TUCSON, Ariz., March 21, 2023 (GLOBE NEWSWIRE) -- The current medical narrative for promoting COVID-19 vaccination is to prevent severe illness and death, replacing the earlier claim that it prevents infections. Yaakov Ophir, Ph.D., and colleagues examine the evidence behind this modified narrative in the spring issue of the Journal of American Physicians and Surgeons.

The authors rigorously reviewed representative data from: (1) the formal, phase 3 clinical trials by Pfizer and Moderna, which preceded the Food and Drug Administration’s emergency use authorization (EUA); (2) the observational studies from Israel (“the world’s lab,” as termed by Pfizer officials); and (3) the publicly available, real-life dashboards of pandemic statistics.

They found that the only study cited in FDA's news release to support its claim that the fourth dose “improves protection against severe COVID-19” actually showed that this second booster “may have only marginal benefits.”

Also, the large study claimed to support efficacy against severe illness examined a time window of only one week. Moreover, the conditional probability of severe illness did not differ between the treatment and the control groups.

The authors conclude that these data do not provide “convincing evidence that the booster doses of the mRNA vaccines can offer longstanding protection against severe illness and deaths that extends significantly beyond the temporary and fragile protection against infections.”

While recognizing that their article cannot replace a comprehensive review of studies on COVID-19 vaccine efficacy, they write: “In scientific discourse, a single ‘black swan’ (i.e., negative instance that does not fit in with a given theory) may falsify a universal claim,…and this article presented numerous such black swans.”

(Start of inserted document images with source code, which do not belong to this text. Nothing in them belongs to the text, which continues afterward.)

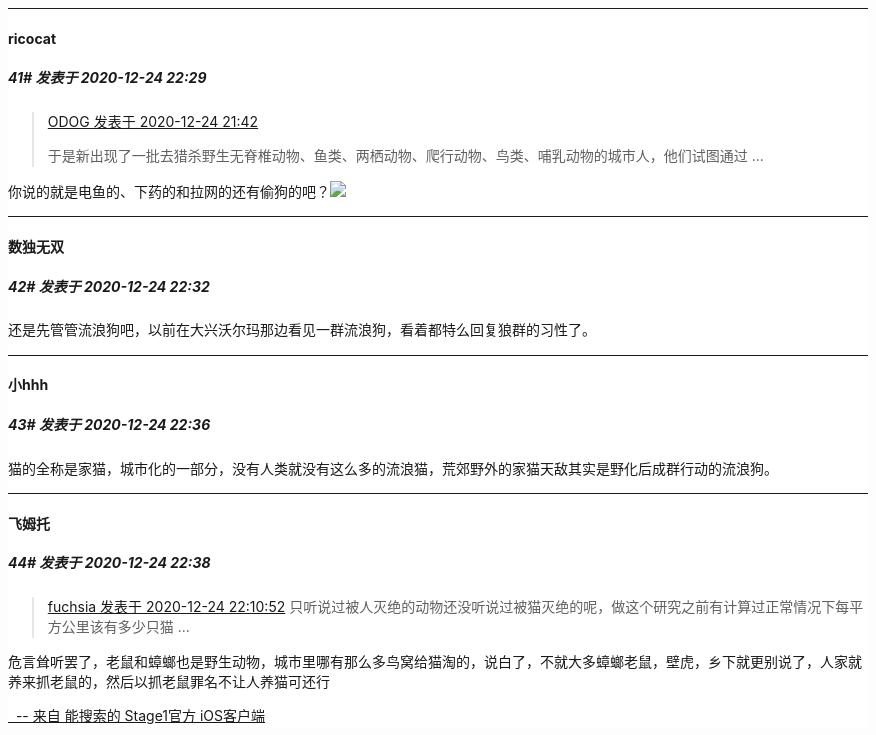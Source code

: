 *****

####  ricocat  
##### 41#       发表于 2020-12-24 22:29



<blockquote><a href="httphttps://bbs.saraba1st.com/2b/forum.php?mod=redirect&amp;goto=findpost&amp;pid=49834022&amp;ptid=1979402" target="_blank">ODOG 发表于 2020-12-24 21:42</a>

于是新出现了一批去猎杀野生无脊椎动物、鱼类、两栖动物、爬行动物、鸟类、哺乳动物的城市人，他们试图通过 ...</blockquote>
你说的就是电鱼的、下药的和拉网的还有偷狗的吧？<img src="https://static.saraba1st.com/image/smiley/face2017/037.png" referrerpolicy="no-referrer">







*****

####  数独无双  
##### 42#       发表于 2020-12-24 22:32




还是先管管流浪狗吧，以前在大兴沃尔玛那边看见一群流浪狗，看着都特么回复狼群的习性了。







*****

####  小hhh  
##### 43#       发表于 2020-12-24 22:36




猫的全称是家猫，城市化的一部分，没有人类就没有这么多的流浪猫，荒郊野外的家猫天敌其实是野化后成群行动的流浪狗。







*****

####  飞姆托  
##### 44#       发表于 2020-12-24 22:38



<blockquote><a href="httphttps://bbs.saraba1st.com/2b/forum.php?mod=redirect&amp;goto=findpost&amp;pid=49834279&amp;ptid=1979402" target="_blank">fuchsia 发表于 2020-12-24 22:10:52</a>
只听说过被人灭绝的动物还没听说过被猫灭绝的呢，做这个研究之前有计算过正常情况下每平方公里该有多少只猫 ...</blockquote>危言耸听罢了，老鼠和蟑螂也是野生动物，城市里哪有那么多鸟窝给猫淘的，说白了，不就大多蟑螂老鼠，壁虎，乡下就更别说了，人家就养来抓老鼠的，然后以抓老鼠罪名不让人养猫可还行

[  -- 来自 能搜索的 Stage1官方 iOS客户端](https://itunes.apple.com/fi/app/saraba1st/id1221237470?mt=8)

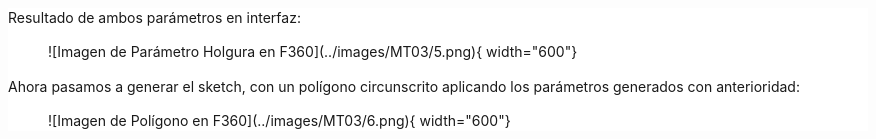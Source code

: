 Resultado de ambos parámetros en interfaz:

<figure markdown="span">
  ![Imagen de Parámetro Holgura en F360](../images/MT03/5.png){ width="600"}
</figure>

Ahora pasamos a generar el sketch, con un polígono circunscrito aplicando los parámetros generados con anterioridad:

<figure markdown="span">
  ![Imagen de Polígono en F360](../images/MT03/6.png){ width="600"}
</figure>
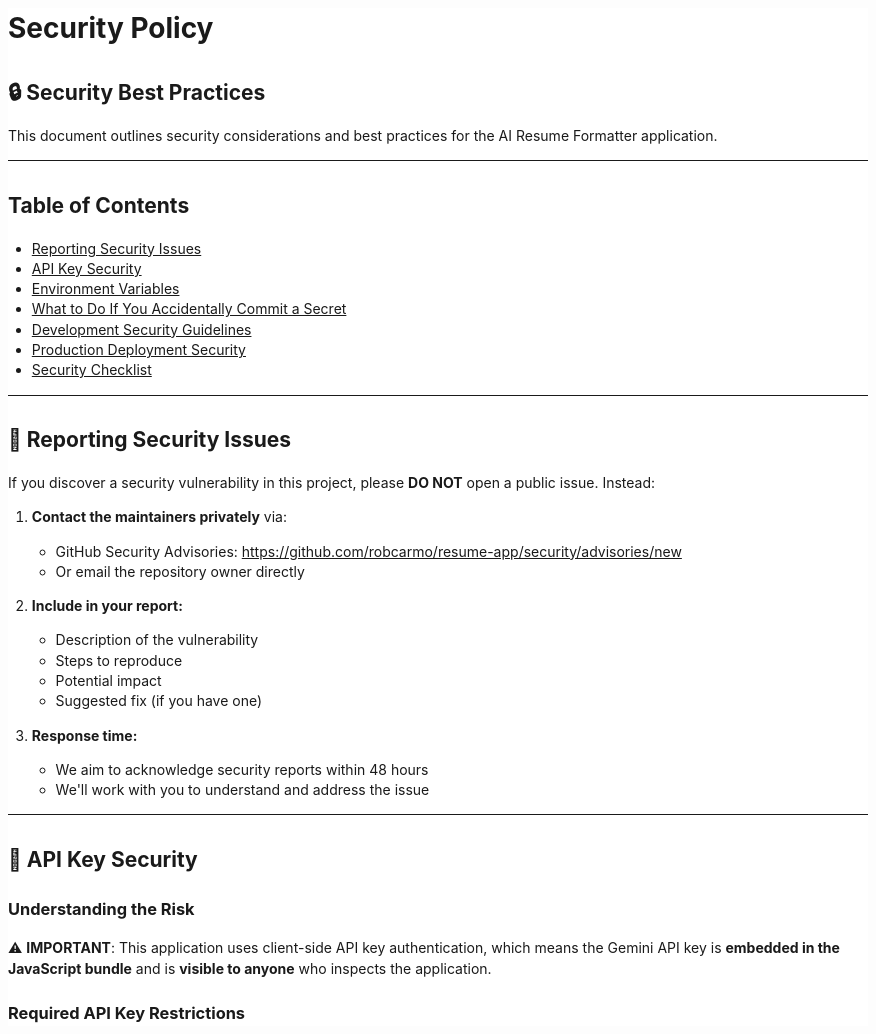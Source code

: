 # Security Policy

## 🔒 Security Best Practices

This document outlines security considerations and best practices for the AI Resume Formatter application.

---

## Table of Contents

- [Reporting Security Issues](#reporting-security-issues)
- [API Key Security](#api-key-security)
- [Environment Variables](#environment-variables)
- [What to Do If You Accidentally Commit a Secret](#what-to-do-if-you-accidentally-commit-a-secret)
- [Development Security Guidelines](#development-security-guidelines)
- [Production Deployment Security](#production-deployment-security)
- [Security Checklist](#security-checklist)

---

## 🚨 Reporting Security Issues

If you discover a security vulnerability in this project, please **DO NOT** open a public issue. Instead:

1. **Contact the maintainers privately** via:
   - GitHub Security Advisories: https://github.com/robcarmo/resume-app/security/advisories/new
   - Or email the repository owner directly

2. **Include in your report:**
   - Description of the vulnerability
   - Steps to reproduce
   - Potential impact
   - Suggested fix (if you have one)

3. **Response time:**
   - We aim to acknowledge security reports within 48 hours
   - We'll work with you to understand and address the issue

---

## 🔑 API Key Security

### Understanding the Risk

⚠️ **IMPORTANT**: This application uses client-side API key authentication, which means the Gemini API key is **embedded in the JavaScript bundle** and is **visible to anyone** who inspects the application.

### Required API Key Restrictions

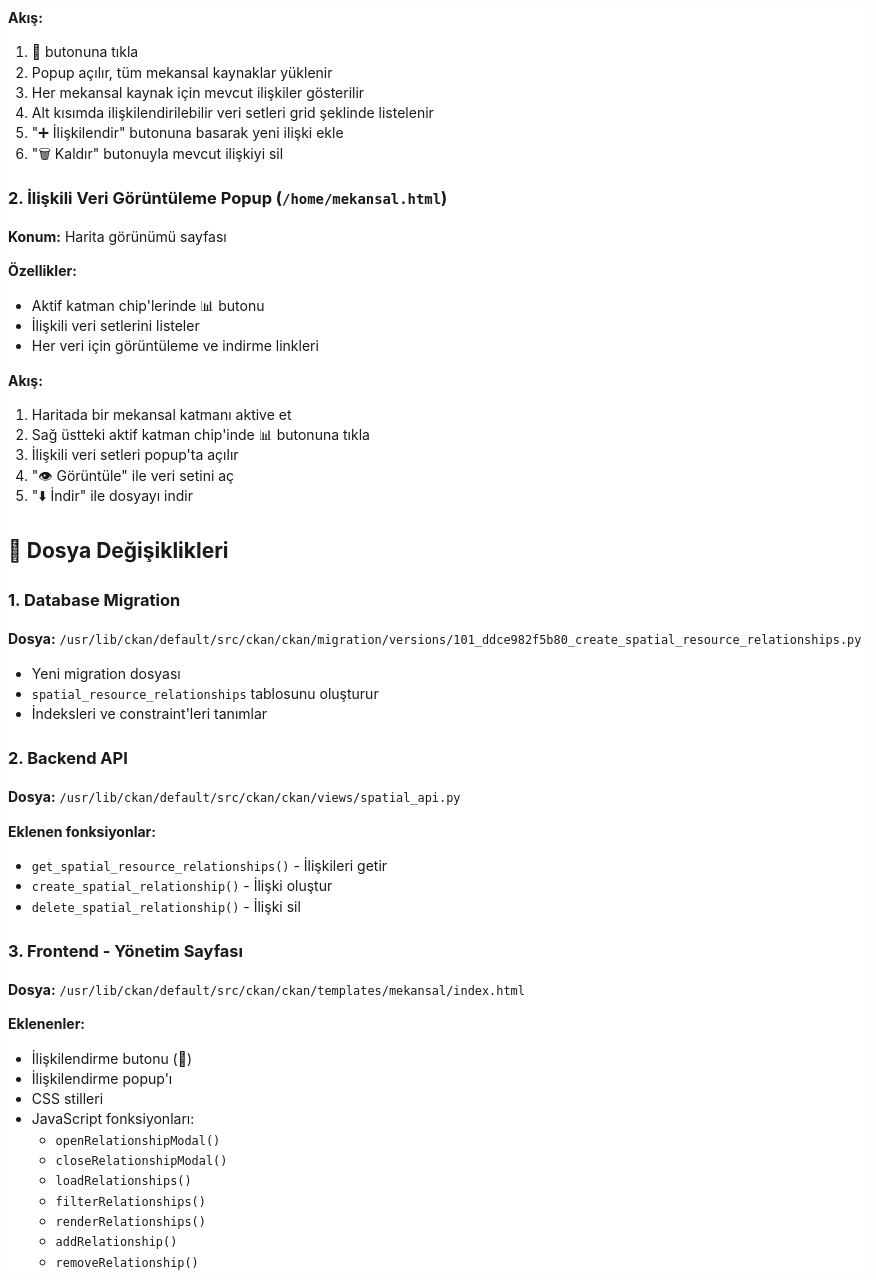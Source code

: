 **Akış:**
1. 🔗 butonuna tıkla
2. Popup açılır, tüm mekansal kaynaklar yüklenir
3. Her mekansal kaynak için mevcut ilişkiler gösterilir
4. Alt kısımda ilişkilendirilebilir veri setleri grid şeklinde listelenir
5. "➕ İlişkilendir" butonuna basarak yeni ilişki ekle
6. "🗑️ Kaldır" butonuyla mevcut ilişkiyi sil

### 2. **İlişkili Veri Görüntüleme Popup** (`/home/mekansal.html`)

**Konum:** Harita görünümü sayfası

**Özellikler:**
- Aktif katman chip'lerinde 📊 butonu
- İlişkili veri setlerini listeler
- Her veri için görüntüleme ve indirme linkleri

**Akış:**
1. Haritada bir mekansal katmanı aktive et
2. Sağ üstteki aktif katman chip'inde 📊 butonuna tıkla
3. İlişkili veri setleri popup'ta açılır
4. "👁️ Görüntüle" ile veri setini aç
5. "⬇️ İndir" ile dosyayı indir

## 📁 Dosya Değişiklikleri

### 1. Database Migration
**Dosya:** `/usr/lib/ckan/default/src/ckan/ckan/migration/versions/101_ddce982f5b80_create_spatial_resource_relationships.py`

- Yeni migration dosyası
- `spatial_resource_relationships` tablosunu oluşturur
- İndeksleri ve constraint'leri tanımlar

### 2. Backend API
**Dosya:** `/usr/lib/ckan/default/src/ckan/ckan/views/spatial_api.py`

**Eklenen fonksiyonlar:**
- `get_spatial_resource_relationships()` - İlişkileri getir
- `create_spatial_relationship()` - İlişki oluştur
- `delete_spatial_relationship()` - İlişki sil

### 3. Frontend - Yönetim Sayfası
**Dosya:** `/usr/lib/ckan/default/src/ckan/ckan/templates/mekansal/index.html`

**Eklenenler:**
- İlişkilendirme butonu (🔗)
- İlişkilendirme popup'ı
- CSS stilleri
- JavaScript fonksiyonları:
  - `openRelationshipModal()`
  - `closeRelationshipModal()`
  - `loadRelationships()`
  - `filterRelationships()`
  - `renderRelationships()`
  - `addRelationship()`
  - `removeRelationship()`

Though detailed consideration of vaccine risks is beyond the scope of the paper, they “join previous cautionary calls that emphasize the urgent need to reassess the balance between the benefits and the risks of the COVID-19 vaccines.”

In conclusion, Ophir and coauthors “openly call for an immediate, even if temporary cessation of the vaccination campaign until real evidence is available, especially considering the critical safety signals, which seem to be downplayed unjustifiably in the medical and scientific discourse.”

The Journal of American Physicians and Surgeons is published by the Association of American Physicians and Surgeons (AAPS), a national organization representing physicians in all specialties since 1943.